La Recommandation (UE) 2026/510 de la Commission du 6 mars 2026 porte sur la révision du cadre européen d’évaluation des produits chimiques et des matériaux "sûrs et durables dès la conception" (SSbD). Ce texte s’inscrit dans une démarche volontaire visant à orienter les activités de recherche et d’innovation (R&I) vers des solutions plus respectueuses de la santé humaine et de l’environnement, tout en renforçant la compétitivité industrielle de l’UE.

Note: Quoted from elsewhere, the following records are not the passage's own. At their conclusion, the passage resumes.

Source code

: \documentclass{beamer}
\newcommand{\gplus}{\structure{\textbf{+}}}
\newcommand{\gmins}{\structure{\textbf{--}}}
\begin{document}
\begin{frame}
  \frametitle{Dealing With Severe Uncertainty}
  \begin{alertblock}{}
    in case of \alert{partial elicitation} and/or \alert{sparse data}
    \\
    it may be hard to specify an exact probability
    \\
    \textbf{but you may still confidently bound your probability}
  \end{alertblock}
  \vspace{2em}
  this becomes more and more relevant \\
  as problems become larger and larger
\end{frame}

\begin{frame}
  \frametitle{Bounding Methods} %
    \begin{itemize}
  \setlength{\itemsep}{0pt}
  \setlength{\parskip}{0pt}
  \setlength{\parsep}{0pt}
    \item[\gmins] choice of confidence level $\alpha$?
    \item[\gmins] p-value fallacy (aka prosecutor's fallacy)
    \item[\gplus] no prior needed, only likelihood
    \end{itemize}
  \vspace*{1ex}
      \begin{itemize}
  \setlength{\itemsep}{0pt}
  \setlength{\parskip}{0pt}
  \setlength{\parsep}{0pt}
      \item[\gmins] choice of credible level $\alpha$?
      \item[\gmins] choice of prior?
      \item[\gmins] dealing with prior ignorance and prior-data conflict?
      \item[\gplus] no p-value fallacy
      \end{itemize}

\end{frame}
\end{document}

Le cadre SSbD propose une approche décisionnelle itérative et par niveaux, intégrant des considérations de sécurité et de durabilité tout au long du cycle de vie des produits chimiques et matériaux. Il se structure autour de plusieurs phases : une analyse exploratoire pour définir les objectifs et principes de conception, une évaluation de la sécurité et de la durabilité (environnementale, sociale et économique), et une prise de décision fondée sur les résultats obtenus. Cette méthodologie permet d’adapter l’évaluation en fonction du degré de maturité de l’innovation et de la disponibilité des données.
L’analyse exploratoire inclut la description du système étudié (produits, processus, applications), la définition des objectifs d’innovation, et l’identification des principes de conception, tels que l’efficacité matérielle, la réduction des substances dangereuses ou l’utilisation de sources renouvelables. Elle intègre également un dialogue avec les acteurs de la chaîne de valeur pour garantir une approche pluridisciplinaire et collaborative.
L’évaluation de la sécurité repose sur quatre éléments clés : l’identification des dangers, la caractérisation des dangers, l’évaluation de l’exposition et la caractérisation des risques. Elle suit une approche progressive, allant d’une évaluation qualitative à une évaluation quantitative, en fonction des données disponibles. L’évaluation de la durabilité environnementale s’appuie sur une analyse du cycle de vie (ACV), couvrant des catégories d’impact telles que le changement climatique, l’utilisation des ressources ou la pollution. Elle inclut également une dimension socio-économique, examinant des aspects comme les droits humains, les conditions de travail ou la résilience des chaînes d’approvisionnement.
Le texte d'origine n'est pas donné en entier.